── Data records
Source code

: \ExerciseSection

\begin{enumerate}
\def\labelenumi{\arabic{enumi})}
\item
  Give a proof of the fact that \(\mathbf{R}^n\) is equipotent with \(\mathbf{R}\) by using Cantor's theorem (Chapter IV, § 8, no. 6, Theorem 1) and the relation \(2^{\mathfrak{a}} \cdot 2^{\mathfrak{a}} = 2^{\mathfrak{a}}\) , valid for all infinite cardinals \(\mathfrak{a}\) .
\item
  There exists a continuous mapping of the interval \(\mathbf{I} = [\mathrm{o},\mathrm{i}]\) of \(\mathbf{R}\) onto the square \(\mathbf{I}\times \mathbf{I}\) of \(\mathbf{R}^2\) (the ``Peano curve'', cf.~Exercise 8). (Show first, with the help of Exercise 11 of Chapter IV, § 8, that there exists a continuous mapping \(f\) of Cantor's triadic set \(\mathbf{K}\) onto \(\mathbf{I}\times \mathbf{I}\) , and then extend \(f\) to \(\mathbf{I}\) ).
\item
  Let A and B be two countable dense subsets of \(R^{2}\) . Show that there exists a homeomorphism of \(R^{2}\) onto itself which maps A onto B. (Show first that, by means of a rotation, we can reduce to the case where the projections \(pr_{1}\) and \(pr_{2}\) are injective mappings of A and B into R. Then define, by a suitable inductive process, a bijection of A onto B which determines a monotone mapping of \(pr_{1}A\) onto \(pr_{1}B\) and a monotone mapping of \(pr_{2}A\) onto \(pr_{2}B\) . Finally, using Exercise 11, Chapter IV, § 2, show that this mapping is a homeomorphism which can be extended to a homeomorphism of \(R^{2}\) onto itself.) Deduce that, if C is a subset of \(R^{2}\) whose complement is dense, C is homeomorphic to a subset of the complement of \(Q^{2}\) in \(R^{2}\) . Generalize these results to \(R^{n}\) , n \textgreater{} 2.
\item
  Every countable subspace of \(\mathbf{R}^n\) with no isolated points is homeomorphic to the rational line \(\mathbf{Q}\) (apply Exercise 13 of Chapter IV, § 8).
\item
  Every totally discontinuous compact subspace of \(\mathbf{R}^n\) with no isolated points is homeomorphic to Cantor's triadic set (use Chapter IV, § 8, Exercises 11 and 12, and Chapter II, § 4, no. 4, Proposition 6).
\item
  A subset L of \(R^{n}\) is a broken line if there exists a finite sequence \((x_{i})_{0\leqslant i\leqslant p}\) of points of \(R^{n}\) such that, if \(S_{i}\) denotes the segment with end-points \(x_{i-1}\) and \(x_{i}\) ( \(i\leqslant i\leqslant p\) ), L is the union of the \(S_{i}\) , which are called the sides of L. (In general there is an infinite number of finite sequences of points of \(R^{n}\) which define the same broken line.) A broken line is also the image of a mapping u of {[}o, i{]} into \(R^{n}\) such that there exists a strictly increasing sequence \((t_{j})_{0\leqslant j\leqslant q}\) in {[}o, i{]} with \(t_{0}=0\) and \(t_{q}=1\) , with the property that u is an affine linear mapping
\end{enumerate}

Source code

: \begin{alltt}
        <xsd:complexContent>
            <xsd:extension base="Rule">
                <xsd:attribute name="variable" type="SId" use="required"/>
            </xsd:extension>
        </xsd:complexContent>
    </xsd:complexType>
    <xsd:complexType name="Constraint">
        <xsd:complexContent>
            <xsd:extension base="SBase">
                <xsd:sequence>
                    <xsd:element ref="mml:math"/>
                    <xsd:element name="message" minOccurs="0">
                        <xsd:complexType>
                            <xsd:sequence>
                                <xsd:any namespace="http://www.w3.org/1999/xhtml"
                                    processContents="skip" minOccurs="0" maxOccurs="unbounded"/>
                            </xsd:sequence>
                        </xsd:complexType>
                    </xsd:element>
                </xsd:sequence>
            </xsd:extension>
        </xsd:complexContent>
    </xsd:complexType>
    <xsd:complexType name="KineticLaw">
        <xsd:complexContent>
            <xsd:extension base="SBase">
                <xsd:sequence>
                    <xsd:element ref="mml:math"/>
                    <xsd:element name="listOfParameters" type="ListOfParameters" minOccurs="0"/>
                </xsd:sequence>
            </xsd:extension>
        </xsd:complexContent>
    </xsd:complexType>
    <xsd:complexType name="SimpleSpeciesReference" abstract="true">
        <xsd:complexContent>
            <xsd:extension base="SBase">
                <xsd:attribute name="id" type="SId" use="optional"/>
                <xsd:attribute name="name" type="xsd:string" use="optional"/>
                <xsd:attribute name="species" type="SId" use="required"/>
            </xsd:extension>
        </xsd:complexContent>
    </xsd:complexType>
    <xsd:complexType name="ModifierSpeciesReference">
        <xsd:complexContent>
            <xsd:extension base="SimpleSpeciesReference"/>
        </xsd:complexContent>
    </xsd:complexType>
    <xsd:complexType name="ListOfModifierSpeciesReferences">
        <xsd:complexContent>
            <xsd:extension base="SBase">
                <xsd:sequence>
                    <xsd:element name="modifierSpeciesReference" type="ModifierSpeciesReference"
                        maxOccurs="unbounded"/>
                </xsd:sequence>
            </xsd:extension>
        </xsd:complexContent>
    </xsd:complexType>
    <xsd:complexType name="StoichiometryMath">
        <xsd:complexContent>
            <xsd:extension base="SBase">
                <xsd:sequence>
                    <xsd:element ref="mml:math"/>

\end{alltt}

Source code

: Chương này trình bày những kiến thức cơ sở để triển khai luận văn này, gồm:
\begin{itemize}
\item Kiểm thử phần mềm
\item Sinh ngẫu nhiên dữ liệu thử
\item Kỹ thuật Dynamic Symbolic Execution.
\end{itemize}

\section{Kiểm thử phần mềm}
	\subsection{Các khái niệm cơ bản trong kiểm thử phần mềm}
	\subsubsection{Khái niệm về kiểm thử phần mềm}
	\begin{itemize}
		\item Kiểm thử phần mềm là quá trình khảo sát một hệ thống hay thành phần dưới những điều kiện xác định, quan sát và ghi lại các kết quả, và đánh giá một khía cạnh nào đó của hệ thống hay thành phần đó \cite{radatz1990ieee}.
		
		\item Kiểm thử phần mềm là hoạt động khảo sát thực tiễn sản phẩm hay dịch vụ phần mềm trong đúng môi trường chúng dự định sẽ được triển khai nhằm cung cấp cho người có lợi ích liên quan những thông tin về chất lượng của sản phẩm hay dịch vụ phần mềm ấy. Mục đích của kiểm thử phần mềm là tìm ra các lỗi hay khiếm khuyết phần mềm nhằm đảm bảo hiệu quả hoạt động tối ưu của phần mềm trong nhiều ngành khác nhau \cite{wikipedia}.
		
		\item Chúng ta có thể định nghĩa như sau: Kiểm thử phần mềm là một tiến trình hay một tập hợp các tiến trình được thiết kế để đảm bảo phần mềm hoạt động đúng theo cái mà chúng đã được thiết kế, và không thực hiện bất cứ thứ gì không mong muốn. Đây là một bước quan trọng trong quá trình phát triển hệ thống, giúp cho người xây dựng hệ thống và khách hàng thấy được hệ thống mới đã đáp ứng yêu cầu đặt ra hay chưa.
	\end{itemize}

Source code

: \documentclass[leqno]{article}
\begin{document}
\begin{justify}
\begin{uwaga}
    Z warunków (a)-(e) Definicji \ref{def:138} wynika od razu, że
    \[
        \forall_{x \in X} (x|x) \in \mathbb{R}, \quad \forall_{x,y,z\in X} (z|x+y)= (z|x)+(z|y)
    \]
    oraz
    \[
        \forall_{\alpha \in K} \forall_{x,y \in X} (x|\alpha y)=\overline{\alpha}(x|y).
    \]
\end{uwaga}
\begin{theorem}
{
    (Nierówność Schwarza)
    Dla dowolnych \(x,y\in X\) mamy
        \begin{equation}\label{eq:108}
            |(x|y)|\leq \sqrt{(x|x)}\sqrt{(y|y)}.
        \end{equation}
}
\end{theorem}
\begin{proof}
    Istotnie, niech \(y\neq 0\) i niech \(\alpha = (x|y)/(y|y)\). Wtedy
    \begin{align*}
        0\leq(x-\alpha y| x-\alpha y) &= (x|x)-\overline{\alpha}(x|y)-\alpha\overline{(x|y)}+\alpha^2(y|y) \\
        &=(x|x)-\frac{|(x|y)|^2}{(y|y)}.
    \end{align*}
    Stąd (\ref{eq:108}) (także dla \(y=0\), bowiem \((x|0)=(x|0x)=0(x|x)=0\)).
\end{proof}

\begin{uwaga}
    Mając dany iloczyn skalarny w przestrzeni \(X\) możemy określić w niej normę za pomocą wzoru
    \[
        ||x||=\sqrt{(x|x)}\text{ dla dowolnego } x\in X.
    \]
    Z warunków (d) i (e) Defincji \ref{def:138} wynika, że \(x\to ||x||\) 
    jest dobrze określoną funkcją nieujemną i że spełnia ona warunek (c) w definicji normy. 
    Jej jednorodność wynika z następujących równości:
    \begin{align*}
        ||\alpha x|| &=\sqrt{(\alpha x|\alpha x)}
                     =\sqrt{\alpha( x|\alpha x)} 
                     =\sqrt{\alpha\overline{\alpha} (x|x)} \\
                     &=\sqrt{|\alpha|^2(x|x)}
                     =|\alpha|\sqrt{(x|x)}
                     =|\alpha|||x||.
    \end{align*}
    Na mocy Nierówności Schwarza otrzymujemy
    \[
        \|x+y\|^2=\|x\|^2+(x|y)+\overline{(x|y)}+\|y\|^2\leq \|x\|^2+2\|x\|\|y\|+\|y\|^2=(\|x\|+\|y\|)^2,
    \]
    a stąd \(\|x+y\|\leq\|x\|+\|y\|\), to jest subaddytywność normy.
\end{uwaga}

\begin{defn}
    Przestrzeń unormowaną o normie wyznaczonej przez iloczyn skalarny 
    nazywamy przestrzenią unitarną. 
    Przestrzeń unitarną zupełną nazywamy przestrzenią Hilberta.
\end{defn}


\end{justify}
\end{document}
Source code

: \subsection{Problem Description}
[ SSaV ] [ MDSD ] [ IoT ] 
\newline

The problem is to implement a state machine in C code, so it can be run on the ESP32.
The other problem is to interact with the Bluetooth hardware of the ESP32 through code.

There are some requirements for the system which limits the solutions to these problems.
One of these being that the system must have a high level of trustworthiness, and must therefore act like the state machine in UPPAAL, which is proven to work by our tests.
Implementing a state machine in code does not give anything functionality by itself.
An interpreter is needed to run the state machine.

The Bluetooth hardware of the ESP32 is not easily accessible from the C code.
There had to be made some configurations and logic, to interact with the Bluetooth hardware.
────
Select every line in the records above that contains the word "nazywamy".

    nazywamy przestrzenią unitarną. 
    Przestrzeń unitarną zupełną nazywamy przestrzenią Hilberta.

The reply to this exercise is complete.